Automation Mayhem: An AI Revolution Update

June 22, 2025

Price's Law: When 10% of People Do 50% of the Work (Now on AI Steroids)

In any large team, a few superstars carry much of the load. Price's Law states that roughly the square root of the number of people produces half the output. In a project of 100, about 10 overachievers generate 50% of the results. This imbalance is being supercharged by AI. Top performers armed with AI tools can become even more productive, leading to an extreme concentration of productivity. The "vital few" can leverage AI to accomplish work that used to require entire departments, effectively making the heavy tail of productivity heavier.

This is not theoretical. AI startups are reaching $100M in annual revenue with under 100 employees, an unprecedented scale of efficiency. For example, Lovable hit $17 million ARR in 3 months with just 15 people (over $1M revenue per head!). Midjourney reportedly generates $4.1 million per employee, and even OpenAI is estimated at $1.5M revenue per worker. These ratios show that with AI, reaching $5M, $10M, or even $100M in revenue with only a handful of humans is now plausible.

AI amplifies the creative and productive force of top talent, enabling unprecedented economies of scale. A single brilliant coder with AI assistance can potentially replace dozens of average coders. This "winner-take-most" dynamic, already visible in software, is further accelerated by AI. We may be approaching the first one-person, billion-dollar company. The implications for inequality within organizations are profound: a small number of AI-empowered employees might contribute the bulk of value, leaving others to find new niches or face redundancy. It's Price's Law on steroids: in the AI era, the rich (in productivity) get richer.

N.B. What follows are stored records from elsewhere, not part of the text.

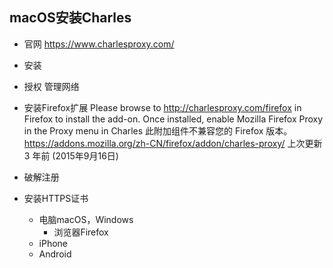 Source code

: ## macOS安装Charles

- 官网 https://www.charlesproxy.com/
- 安装

- 授权 管理网络
- 安装Firefox扩展
Please browse to http://charlesproxy.com/firefox in Firefox to install the add-on. Once installed, enable Mozilla Firefox Proxy in the Proxy menu in Charles
此附加组件不兼容您的 Firefox 版本。
https://addons.mozilla.org/zh-CN/firefox/addon/charles-proxy/
上次更新
    3 年前 (2015年9月16日)

- 破解注册

- 安装HTTPS证书
    - 电脑macOS，Windows
        - 浏览器Firefox 
    - iPhone
    - Android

On a broader scale, AI contributes to industry concentration. A few giant firms dominate markets, mirroring how a few individuals dominate output within companies. AI amplifies this, as those with more data and computing power (usually larger players) can create better AI, leading to a feedback loop of dominance. The digital revolution already amplified wealth and productivity concentration; AI accelerates this, creating even greater scale advantages for those at the top. The corporate world is becoming like an MMORPG where a few high-level wizards (with AI familiars) do most of the questing.

Outsourcing to Algorithms: Lean Teams and the New Efficiency

Companies have historically outsourced work to countries with cheaper labor. Now, businesses can outsource tasks to machines. AI systems are taking over routine, repeatable tasks, functioning as ultra-efficient outsourcers. This puts downward pressure on hiring: why hire an entry-level employee when a digital worker can do the job instantly and at near-zero incremental cost?

We are already seeing this shift. AI excels at automating repetitive tasks, like using chatbots for customer service or automated data-processing tools for back-office functions. This leads to dramatic boosts in speed and cost savings. Even traditional outsourcing firms are pressured to integrate AI to remain competitive.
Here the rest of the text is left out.